> [Source data]
=== Begin Enclosure ===
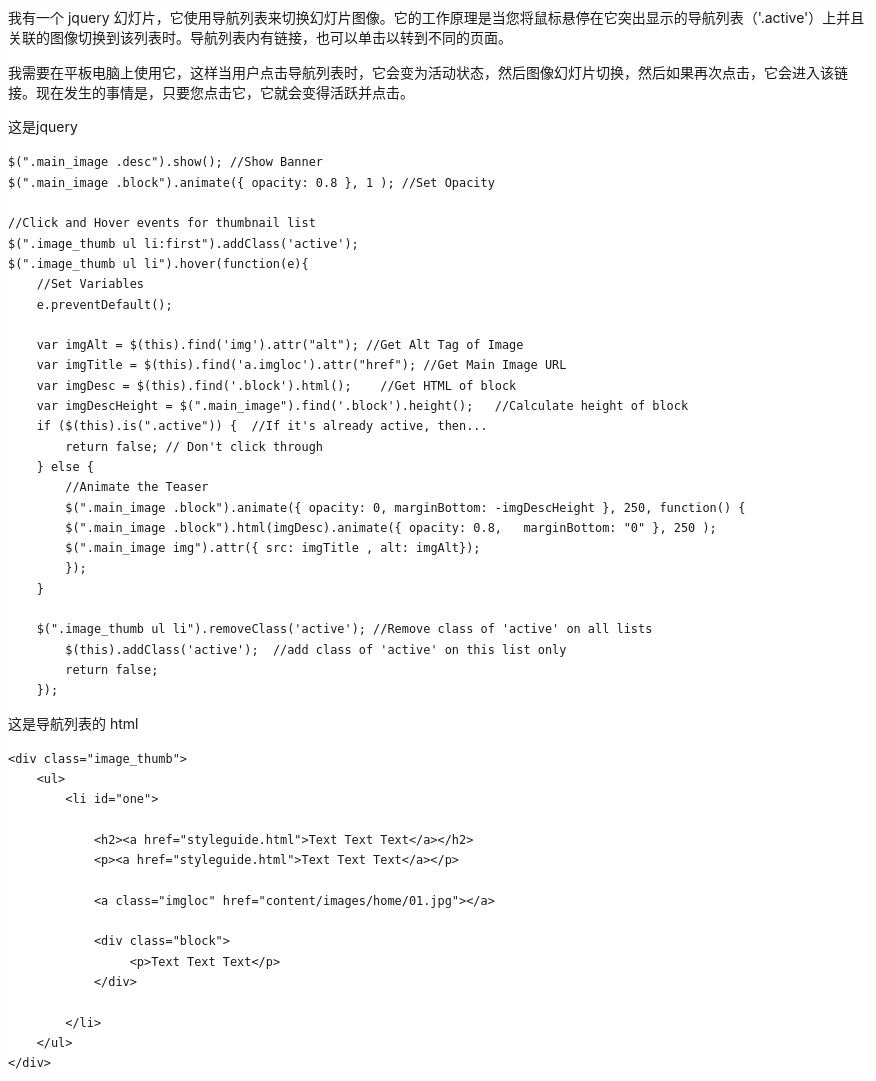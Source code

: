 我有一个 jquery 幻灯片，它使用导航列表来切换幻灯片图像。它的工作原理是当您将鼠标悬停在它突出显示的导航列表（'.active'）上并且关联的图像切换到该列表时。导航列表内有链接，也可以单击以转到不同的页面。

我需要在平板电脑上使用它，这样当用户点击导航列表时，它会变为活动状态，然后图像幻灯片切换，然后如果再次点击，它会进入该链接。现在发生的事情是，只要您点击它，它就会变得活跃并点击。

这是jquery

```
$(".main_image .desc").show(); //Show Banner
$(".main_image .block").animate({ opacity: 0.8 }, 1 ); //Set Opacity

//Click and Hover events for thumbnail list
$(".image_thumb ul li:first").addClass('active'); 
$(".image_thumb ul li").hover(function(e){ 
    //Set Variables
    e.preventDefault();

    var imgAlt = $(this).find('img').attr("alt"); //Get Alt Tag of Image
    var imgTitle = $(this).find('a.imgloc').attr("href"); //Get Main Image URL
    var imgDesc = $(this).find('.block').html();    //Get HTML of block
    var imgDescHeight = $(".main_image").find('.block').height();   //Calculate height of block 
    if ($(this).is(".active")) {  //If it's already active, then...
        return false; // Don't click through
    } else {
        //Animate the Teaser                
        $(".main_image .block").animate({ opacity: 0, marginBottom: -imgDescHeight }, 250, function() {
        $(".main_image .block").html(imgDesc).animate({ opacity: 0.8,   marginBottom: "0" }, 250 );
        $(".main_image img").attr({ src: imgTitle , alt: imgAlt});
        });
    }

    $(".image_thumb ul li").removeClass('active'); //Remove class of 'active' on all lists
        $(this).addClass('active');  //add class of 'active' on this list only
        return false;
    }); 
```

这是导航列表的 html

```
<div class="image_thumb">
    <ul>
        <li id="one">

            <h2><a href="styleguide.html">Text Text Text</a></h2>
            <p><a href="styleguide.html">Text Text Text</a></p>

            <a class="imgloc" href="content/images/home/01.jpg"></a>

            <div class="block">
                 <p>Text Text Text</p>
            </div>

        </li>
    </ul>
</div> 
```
=== End Enclosure ===
=== Begin Enclosure ===
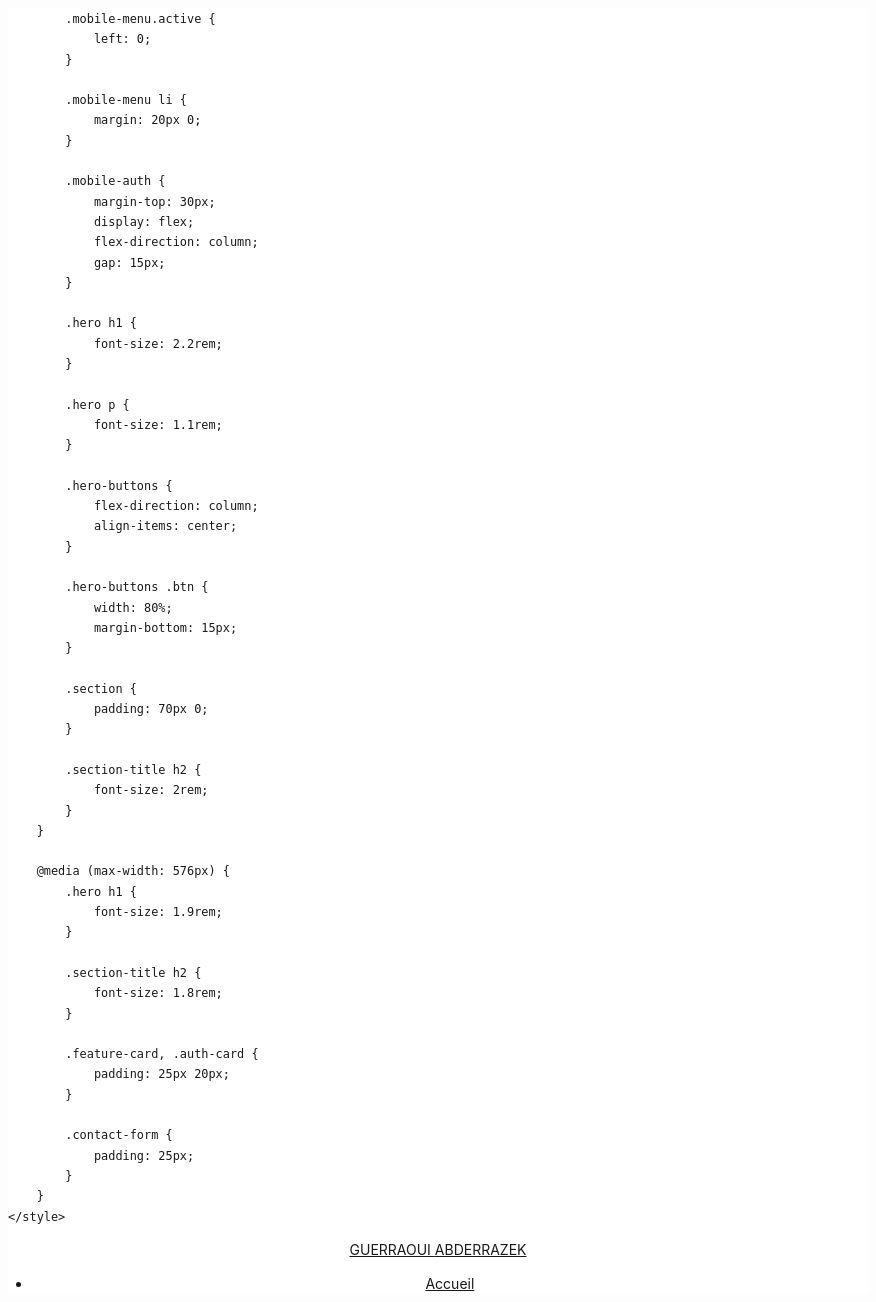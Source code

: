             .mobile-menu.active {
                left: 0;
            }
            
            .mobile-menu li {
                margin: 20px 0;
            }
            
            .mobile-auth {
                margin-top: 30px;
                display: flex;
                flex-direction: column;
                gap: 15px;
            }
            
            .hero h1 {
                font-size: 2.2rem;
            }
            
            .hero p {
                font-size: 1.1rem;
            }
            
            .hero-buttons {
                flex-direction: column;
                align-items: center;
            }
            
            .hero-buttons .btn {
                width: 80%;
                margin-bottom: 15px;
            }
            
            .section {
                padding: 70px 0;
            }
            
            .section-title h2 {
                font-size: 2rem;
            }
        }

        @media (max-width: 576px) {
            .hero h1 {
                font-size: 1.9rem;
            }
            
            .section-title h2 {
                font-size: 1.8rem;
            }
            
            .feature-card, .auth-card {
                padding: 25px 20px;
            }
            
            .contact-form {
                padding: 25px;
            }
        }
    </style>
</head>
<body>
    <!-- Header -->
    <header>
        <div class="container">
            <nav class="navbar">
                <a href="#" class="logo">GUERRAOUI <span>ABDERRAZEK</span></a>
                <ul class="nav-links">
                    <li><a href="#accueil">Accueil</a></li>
=== End Enclosure ===
> [Exercise details]
Report every line of the material above in which "imgloc" appears.

> [Answer below]
    var imgTitle = $(this).find('a.imgloc').attr("href"); //Get Main Image URL
            <a class="imgloc" href="content/images/home/01.jpg"></a>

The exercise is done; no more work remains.